Он взял девушку за руку, как ребенка.
– Но что-то же надо сделать!
– Мы сделали – мы позвонили Сергею. Можно позвонить еще раз…
– Если он узнает, что мы позволили убийце забрать куртку…
– Ничего он нам не сделает. Ничего! Он же не дурак! Деточка, нельзя же бояться полицейского больше, чем убийцу!
Тоня опустилась на корточки.
– Ты что, деточка, тебе плохо? – спросил Хинценберг. – Ах, Боженька… погоди, у меня где-то был валокордин…
– Да нет, я хоть камень ищу…
– Ты порежешься! Тут полно битого стекла! Прекрати немедленно!
– Вот, – сказала Тоня, выпрямившись. – По-моему, это железяка.
– И что – ты с ней пойдешь на убийцу?
– Вы тоже что-нибудь найдите.
– Деточка, не сходи с ума.
– Мы хотя бы отгоним его от машины!
– А если он на нас набросится?

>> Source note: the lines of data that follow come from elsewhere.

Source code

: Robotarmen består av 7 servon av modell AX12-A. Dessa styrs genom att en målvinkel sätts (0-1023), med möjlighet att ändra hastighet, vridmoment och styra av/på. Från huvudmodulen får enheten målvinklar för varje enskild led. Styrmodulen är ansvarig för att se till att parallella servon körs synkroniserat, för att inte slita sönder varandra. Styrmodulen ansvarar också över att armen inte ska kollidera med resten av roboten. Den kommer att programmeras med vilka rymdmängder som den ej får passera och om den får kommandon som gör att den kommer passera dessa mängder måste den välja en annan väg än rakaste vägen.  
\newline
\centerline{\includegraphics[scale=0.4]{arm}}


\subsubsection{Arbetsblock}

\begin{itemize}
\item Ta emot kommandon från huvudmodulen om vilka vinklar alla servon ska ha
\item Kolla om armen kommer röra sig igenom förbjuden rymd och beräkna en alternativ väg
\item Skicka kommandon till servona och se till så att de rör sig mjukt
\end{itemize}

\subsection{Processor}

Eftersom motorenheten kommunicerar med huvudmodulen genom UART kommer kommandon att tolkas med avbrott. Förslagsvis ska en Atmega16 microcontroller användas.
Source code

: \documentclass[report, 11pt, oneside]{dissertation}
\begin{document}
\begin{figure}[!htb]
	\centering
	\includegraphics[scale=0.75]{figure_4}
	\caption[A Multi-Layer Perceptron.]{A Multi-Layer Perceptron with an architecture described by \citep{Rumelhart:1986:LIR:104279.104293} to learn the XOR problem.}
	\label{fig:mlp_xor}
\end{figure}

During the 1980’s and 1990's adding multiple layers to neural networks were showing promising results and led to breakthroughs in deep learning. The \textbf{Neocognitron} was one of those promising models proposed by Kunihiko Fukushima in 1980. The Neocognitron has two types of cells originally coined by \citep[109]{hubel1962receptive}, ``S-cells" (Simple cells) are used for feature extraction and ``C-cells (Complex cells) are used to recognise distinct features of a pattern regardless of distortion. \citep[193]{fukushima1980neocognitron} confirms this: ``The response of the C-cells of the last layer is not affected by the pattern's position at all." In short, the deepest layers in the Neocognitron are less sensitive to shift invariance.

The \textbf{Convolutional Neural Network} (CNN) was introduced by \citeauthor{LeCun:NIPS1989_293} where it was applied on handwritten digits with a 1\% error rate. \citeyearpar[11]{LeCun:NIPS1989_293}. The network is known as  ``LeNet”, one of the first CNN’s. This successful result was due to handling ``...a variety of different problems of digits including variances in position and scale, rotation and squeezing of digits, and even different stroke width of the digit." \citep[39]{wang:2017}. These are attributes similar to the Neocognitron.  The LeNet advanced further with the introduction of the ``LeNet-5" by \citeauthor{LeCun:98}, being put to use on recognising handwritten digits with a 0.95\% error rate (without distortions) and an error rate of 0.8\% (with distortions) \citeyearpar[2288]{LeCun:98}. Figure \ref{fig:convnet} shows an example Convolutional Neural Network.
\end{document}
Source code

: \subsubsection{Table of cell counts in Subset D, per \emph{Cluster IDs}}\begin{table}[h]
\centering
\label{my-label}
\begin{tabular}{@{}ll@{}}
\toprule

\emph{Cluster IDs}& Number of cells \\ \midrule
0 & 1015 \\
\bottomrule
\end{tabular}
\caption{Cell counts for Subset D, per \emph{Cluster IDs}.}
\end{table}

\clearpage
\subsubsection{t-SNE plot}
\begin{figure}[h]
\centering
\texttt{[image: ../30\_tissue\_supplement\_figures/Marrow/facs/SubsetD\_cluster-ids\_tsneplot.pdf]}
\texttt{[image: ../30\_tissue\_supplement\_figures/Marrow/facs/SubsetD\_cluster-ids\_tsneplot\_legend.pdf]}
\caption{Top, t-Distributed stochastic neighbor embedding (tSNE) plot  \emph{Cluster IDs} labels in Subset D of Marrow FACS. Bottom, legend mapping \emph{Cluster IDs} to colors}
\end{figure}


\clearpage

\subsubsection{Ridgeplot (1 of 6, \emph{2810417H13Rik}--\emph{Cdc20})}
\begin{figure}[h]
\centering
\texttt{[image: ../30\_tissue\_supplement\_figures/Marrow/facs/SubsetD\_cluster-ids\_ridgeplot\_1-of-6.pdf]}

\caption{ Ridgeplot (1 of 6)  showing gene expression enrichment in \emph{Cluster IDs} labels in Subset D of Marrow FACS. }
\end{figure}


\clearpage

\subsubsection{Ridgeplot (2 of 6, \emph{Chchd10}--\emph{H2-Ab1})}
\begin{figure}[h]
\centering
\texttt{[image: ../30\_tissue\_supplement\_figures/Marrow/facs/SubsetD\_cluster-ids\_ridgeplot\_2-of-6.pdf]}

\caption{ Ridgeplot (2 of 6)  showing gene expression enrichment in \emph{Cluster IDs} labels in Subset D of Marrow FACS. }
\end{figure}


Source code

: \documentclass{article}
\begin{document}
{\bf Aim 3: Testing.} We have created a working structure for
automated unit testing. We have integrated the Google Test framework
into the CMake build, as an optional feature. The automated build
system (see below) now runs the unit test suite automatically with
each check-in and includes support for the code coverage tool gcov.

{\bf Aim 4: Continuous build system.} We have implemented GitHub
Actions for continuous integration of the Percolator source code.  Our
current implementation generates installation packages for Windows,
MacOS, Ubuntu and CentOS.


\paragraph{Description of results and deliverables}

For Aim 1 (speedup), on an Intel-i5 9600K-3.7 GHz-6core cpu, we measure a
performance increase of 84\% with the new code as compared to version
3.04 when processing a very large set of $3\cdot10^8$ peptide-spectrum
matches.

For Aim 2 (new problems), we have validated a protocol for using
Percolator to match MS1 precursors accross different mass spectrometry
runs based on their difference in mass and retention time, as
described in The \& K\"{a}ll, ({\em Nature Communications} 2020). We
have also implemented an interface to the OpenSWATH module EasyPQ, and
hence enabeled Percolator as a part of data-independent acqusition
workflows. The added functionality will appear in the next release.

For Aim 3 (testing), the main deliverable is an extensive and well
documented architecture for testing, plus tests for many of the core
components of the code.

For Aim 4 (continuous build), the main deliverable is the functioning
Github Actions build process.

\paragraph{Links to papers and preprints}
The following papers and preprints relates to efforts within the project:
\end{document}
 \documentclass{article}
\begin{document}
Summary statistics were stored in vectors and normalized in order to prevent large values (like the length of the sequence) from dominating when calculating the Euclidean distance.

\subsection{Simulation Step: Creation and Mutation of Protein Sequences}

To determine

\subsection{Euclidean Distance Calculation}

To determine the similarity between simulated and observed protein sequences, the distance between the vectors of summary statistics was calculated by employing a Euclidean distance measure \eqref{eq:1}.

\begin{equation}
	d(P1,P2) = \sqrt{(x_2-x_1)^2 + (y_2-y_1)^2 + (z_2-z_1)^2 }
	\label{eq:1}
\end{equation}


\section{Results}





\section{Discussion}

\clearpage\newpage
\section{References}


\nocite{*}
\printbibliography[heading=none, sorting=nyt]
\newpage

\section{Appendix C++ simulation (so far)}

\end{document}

Если у него оружие? Пистолет? Ты об этом подумала?
– Он – на свету, возле машины, а мы – в темноте, он нас просто не увидит.
Страх перед очередным нагоняем от Полищука был таков, что Тоня выдернула у антиквара руку и пошла назад – туда, где светились окна "хонды-цивик".
– Ах, Боженька… – прошептал Хинценберг, поставил на землю фотографическую сумку и поспешил следом.